2. A state cannot constitutionally confine a public utility to a return of 6% upon the value of its rapidly and inevitably wasting assets while withholding from it the privilege of including a depreciation allowance among its operating expenses. P. 292 U. S. 404.
3. In finding the fair price for gas delivered by a producing company, "delay" rentals, paid for keeping alive leases of gas lands held in reserve, should not be charged to operating expenses where sufficient depreciation allowance is made for replacement of operated lands when exhausted. Dayton Power & Light Co. v. Public Utilities Commission of Ohio, ante, p 292 U. S. 290. P. 292 U. S. 40.
4. In computing the rate base, the market or book value of gas lands not presently in use need not be included unless the time for using them is so near that they may be said to have the quality of working capital. P. 292 U. S. 406.
5. In allocating transmission property of a producing gas company, in the process of finding a fair return for gas delivered at one of many cities served by its unit system, it would be arbitrary to employ a formula based on the mileage to the particular city from an intermediate point where gas is compressed, remote from the source of supply, and which took no account of other parts of the unit system. P. 292 U. S. 408.
6. Land and rights of way held rightly omitted in measuring depreciation, no evidence of their location or present or prospective uses having been presented. Pp. 292 U. S. 410-411.
7. Going value of affiliated gas companies, not separately appraised, was in this case reflected in appraisal of the physical assets as parts of an assembled whole. P. 292 U. S. 411.
8. In rejecting the estimates of expert witnesses of going value of affiliated gas supplying corporations, the state commission did not exceed its discretion in the circumstances of this case. P. 292 U. S. 412.
9. The rule de minimis is applicable to trivial differences between opposing estimates of annual depreciation allowance in deciding upon the adequacy of a rate. P. 292 U. S. 413.
10. Under the laws of Ohio, gas companies which sell and deliver supplies of gas to affiliated distributors must serve them at reasonable rates. P. 292 U. S. 414.
11. Insofar as a reasonable rate of a public utility is something other or higher than one not strictly confiscatory, the difference, if any, is determined with finality by the appointed officers of the state. P. 292 U. S. 414.
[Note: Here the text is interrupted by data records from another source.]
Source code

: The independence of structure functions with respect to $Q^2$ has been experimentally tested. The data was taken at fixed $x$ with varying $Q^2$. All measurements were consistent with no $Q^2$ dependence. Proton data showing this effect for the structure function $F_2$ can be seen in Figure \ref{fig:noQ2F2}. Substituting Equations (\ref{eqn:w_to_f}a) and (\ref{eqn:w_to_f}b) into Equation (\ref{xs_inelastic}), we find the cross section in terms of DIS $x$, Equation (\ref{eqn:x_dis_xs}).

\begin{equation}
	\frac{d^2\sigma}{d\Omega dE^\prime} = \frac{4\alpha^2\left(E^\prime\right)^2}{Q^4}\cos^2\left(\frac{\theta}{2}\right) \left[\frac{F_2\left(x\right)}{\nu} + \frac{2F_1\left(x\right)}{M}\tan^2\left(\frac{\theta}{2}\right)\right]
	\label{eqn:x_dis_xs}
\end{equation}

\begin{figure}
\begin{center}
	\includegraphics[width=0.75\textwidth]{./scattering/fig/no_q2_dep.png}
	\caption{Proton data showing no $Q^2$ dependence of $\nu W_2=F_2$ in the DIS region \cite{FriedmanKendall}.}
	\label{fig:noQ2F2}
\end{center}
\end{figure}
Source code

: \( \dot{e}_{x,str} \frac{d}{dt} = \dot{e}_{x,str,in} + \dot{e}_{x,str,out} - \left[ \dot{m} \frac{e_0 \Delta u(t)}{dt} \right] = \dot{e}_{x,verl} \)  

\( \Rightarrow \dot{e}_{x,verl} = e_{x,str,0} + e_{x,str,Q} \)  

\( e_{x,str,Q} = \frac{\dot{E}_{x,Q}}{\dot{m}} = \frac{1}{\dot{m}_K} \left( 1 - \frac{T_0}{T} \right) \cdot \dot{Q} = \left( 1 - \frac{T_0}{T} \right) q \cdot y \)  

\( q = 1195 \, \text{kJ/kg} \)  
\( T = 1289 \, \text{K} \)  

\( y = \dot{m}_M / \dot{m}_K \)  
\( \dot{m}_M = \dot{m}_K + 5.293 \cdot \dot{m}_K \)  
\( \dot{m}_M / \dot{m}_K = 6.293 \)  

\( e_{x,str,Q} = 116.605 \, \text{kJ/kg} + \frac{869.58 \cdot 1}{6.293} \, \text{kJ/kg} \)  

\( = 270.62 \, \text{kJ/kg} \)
127 Ohio St. 109, 187 N.E. 7, reversed.
Appeal from a judgment sustaining an order fixing the rates chargeable by the appellant gas company in Columbus, Ohio. The City of Columbus had intervened in the proceedings before the Utilities Commission. The City and company took cross-appeals from the order to the court below. Cf. Dayton Power & Light Co. v. Public Utilities Commission of Ohio, ante, p. 292 U. S. 290. An earlier appeal to this Court was dismissed because the judgment was not final. 291 U.S. 651.